Тем не менее, поскольку было видно, что Ленат говорит с Цезарем очень оживленно, а тот слушает с глубоким вниманием, заговорщики начали испытывать тревогу, тем бо́льшую, что им была известна осведомленность Лената о заговоре, и, естественно, им пришла в голову мысль, что их коллега доносит на них; и потому, упав духом, они стали переглядываться между собой, взглядами побуждая друг друга не дожидаться, пока их схватят, а предупредить такое бесчестье и умертвить себя собственными руками; Кассий и некоторые иные уже потянулись к кинжалам, спрятанным у них под одеждой, однако Брут, протиснувшийся в первые ряды этого кольца, по жестам Лената понял, что тот скорее о чем-то горячо просит Цезаря, нежели кого-то обвиняет.
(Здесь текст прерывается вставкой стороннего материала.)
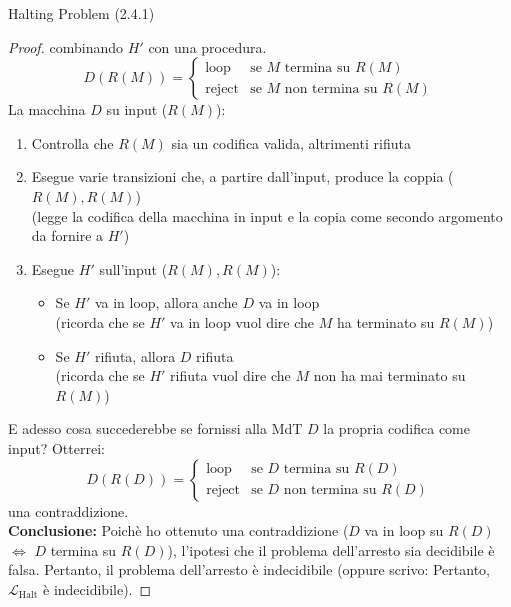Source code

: \documentclass{article}  %
\theoremstyle{definition}
\begin{document}
\begin{theorem}{Halting Problem (2.4.1)}
\begin{proof}
    combinando $H'$ con una procedura. 
    \[
    D(R(M)) =
    \begin{cases}
      \text{loop} & \text{se } M \text{ termina su } R(M)\\
      \text{reject} & \text{se } M \text{  non termina su } R(M)
    \end{cases}
    \]
    La macchina $D$ su input ($R(M)$):
    \begin{enumerate}
      \item Controlla che $R(M)$ sia un codifica valida, altrimenti rifiuta
      \item Esegue varie transizioni che, a partire dall'input, produce la coppia ($R(M),R(M)$) \\
      (legge la codifica della macchina in input e la copia come secondo argomento da fornire a $H'$)
      \item Esegue $H'$ sull'input ($R(M),R(M)$):
      \begin{itemize}
        \item Se $H'$ va in loop, allora anche $D$ va in loop \\
        (ricorda che se $H'$ va in loop vuol dire che $M$ ha terminato su $R(M)$)
        \item Se $H'$ rifiuta, allora $D$ rifiuta \\
        (ricorda che se $H'$ rifiuta vuol dire che $M$ non ha mai terminato su $R(M)$)
      \end{itemize}
    \end{enumerate}
  E adesso cosa succederebbe se fornissi alla MdT $D$ la propria codifica come input? Otterrei:
    \[
    D(R(D)) =
    \begin{cases}
      \text{loop} & \text{se } D \text{ termina su } R(D)\\
      \text{reject} & \text{se } D \text{  non termina su } R(D)
    \end{cases}
    \]
    una contraddizione. \\
    \textbf{Conclusione:} Poichè ho ottenuto una contraddizione ($D$ va in loop su $R(D)$ $\iff$ $D$ termina su $R(D)$), l'ipotesi
    che il problema dell'arresto sia decidibile è falsa. Pertanto, il problema dell'arresto è indecidibile (oppure scrivo: 
    Pertanto, $\mathcal{L}_{\text{Halt}}$ è indecidibile).
  \end{proof}
\end{theorem}
\end{document}
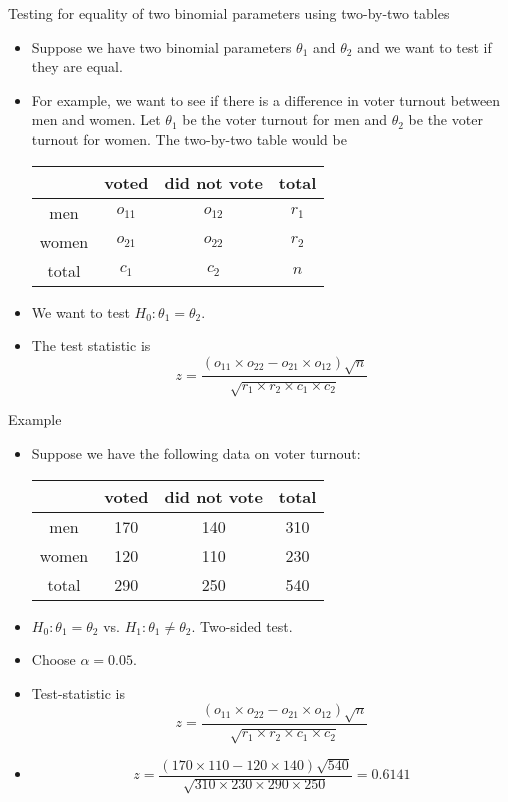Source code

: \documentclass[10pt, xcolor=table]{beamer}
\newcommand*\themecol{\usebeamercolor[fg]{structure}}
\begin{document}
\begin{frame}{Testing for equality of two binomial parameters using two-by-two tables}
\begin{itemize}\itemsep2ex
\item Suppose we have two binomial parameters $\theta_1$ and $\theta_2$ and we want to test if they are equal.
\item For example, we want to see if there is a difference in voter turnout between men and women. Let $\theta_1$ be the voter turnout for men and $\theta_2$ be the voter turnout for women. The two-by-two table would be
\medskip
{\footnotesize
\begin{table}[]
\begin{tabular}{|c|cc|c|}
\hline
      & voted & did not vote & total \\ \hline
men   & $o_{11}$ & $o_{12}$        & $r_1$  \\ 
women & $o_{21}$ & $o_{22}$        & $r_2$  \\ \hline
total & $c_1$  & $c_2$         & $n$     \\ \hline
\end{tabular}
\end{table}
}
\item We want to test $H_0: \theta_1 = \theta_2$.
\item The test statistic is
{\themecol
\[
z = \frac{(o_{11} \times o_{22} - o_{21} \times o_{12})\sqrt{n}}{\sqrt{r_1 \times r_2 \times c_1 \times c_2}}
\]
}
\end{itemize}
\end{frame}

\begin{frame}{Example}
\begin{itemize}
\setlength{\itemsep}{8pt}
\item Suppose we have the following data on voter turnout:
\medskip
{\footnotesize
\begin{table}[]
\begin{tabular}{|c|cc|c|}
\hline
      & voted & did not vote & total \\ \hline
men   & 170 & 140       & 310  \\ 
women & 120 & 110        & 230  \\ \hline
total & 290  & 250        & 540     \\ \hline
\end{tabular}
\end{table}
}
\item<1->[Step 1] $H_0: \theta_1 = \theta_2$ vs. $H_1: \theta_1 \neq \theta_2$. Two-sided test. 
\item<2->[Step 2] Choose $\alpha = 0.05$. 
\item<3->[Step 3] Test-statistic is 
{\small
\[
z = \frac{(o_{11} \times o_{22} - o_{21} \times o_{12})\sqrt{n}}{\sqrt{r_1 \times r_2 \times c_1 \times c_2}}
\]
}
\item<4->[]
{\small
\[
z = \frac{(170 \times 110 - 120 \times 140)\sqrt{540}}{\sqrt{310 \times 230 \times 290 \times 250}} = 0.6141
\]
}
\end{itemize}
\end{frame}
\end{document}
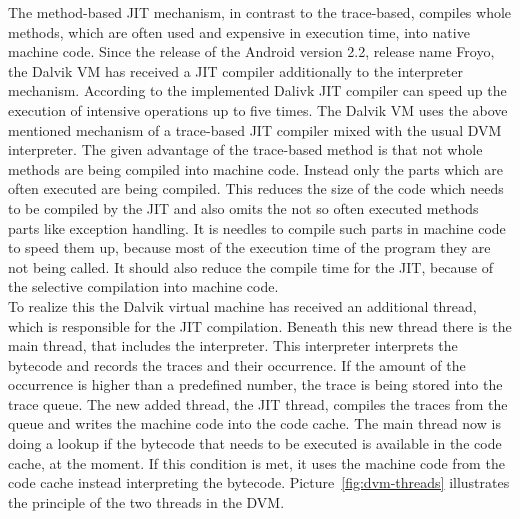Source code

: The method-based JIT mechanism, in contrast to the trace-based, compiles whole methods, which are often used and expensive in execution time, into native machine code.
Since the release of the Android version 2.2, release name Froyo, the Dalvik VM has received a JIT compiler additionally to the interpreter mechanism.
According to \cite{cheng2010jit} the implemented Dalivk JIT compiler can speed up the execution of intensive operations up to five times.
The Dalvik VM uses the above mentioned mechanism of a trace-based JIT compiler mixed with the usual DVM interpreter.
The given advantage of the trace-based method is that not whole methods are being compiled into machine code.
Instead only the parts which are often executed are being compiled.
This reduces the size of the code which needs to be compiled by the JIT and also omits the not so often executed methods parts like exception handling.
It is needles to compile such parts in machine code to speed them up, because most of the execution time of the program they are not being called.
It should also reduce the compile time for the JIT, because of the selective compilation into machine code.\\
To realize this the Dalvik virtual machine has received an additional thread, which is responsible for the JIT compilation.
Beneath this new thread there is the main thread, that includes the interpreter.
This interpreter interprets the bytecode and records the traces and their occurrence.
If the amount of the occurrence is higher than a predefined number, the trace is being stored into the trace queue.
The new added thread, the JIT thread, compiles the traces from the queue and writes the machine code into the code cache.
The main thread now is doing a lookup if the bytecode that needs to be executed is available in the code cache, at the moment.
If this condition is met, it uses the machine code from the code cache instead interpreting the bytecode.\cite{oh2012evaluation}
Picture~\ref{fig:dvm-threads} illustrates the principle of the two threads in the DVM.\\
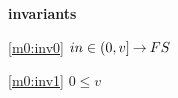 \textbf{invariants}
\begin{block}
\item[ \eqref{m0:inv0} ]{$in \in (0,v] \mathbin\rightarrow FS $} %
\item[ \eqref{m0:inv1} ]{$0 \le v $} %
\end{block}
Тем не менее Брут не сказал ни слова заговорщикам, зная, что вокруг него было много сенаторов, не посвященных в тайну, но, улыбнувшись Кассию, ободрил его взглядом; а спустя мгновение Ленат, поцеловав руку Цезаря, отступил в сторону, и всем стало ясно, что разговор между ними шел исключительно о личных делах.
Затем Цезарь поднялся по ступеням портика и оказался в помещении, где в тот день проходило собрание.
Он направился прямо к приготовленному для него креслу.
В этот момент, следуя договоренности, Требоний увлек за собой Антония наружу, чтобы лишить Цезаря его помощи, если вдруг завяжется борьба, и там затеял с ним долгий разговор о делах, которые, как он знал, были тому интересны.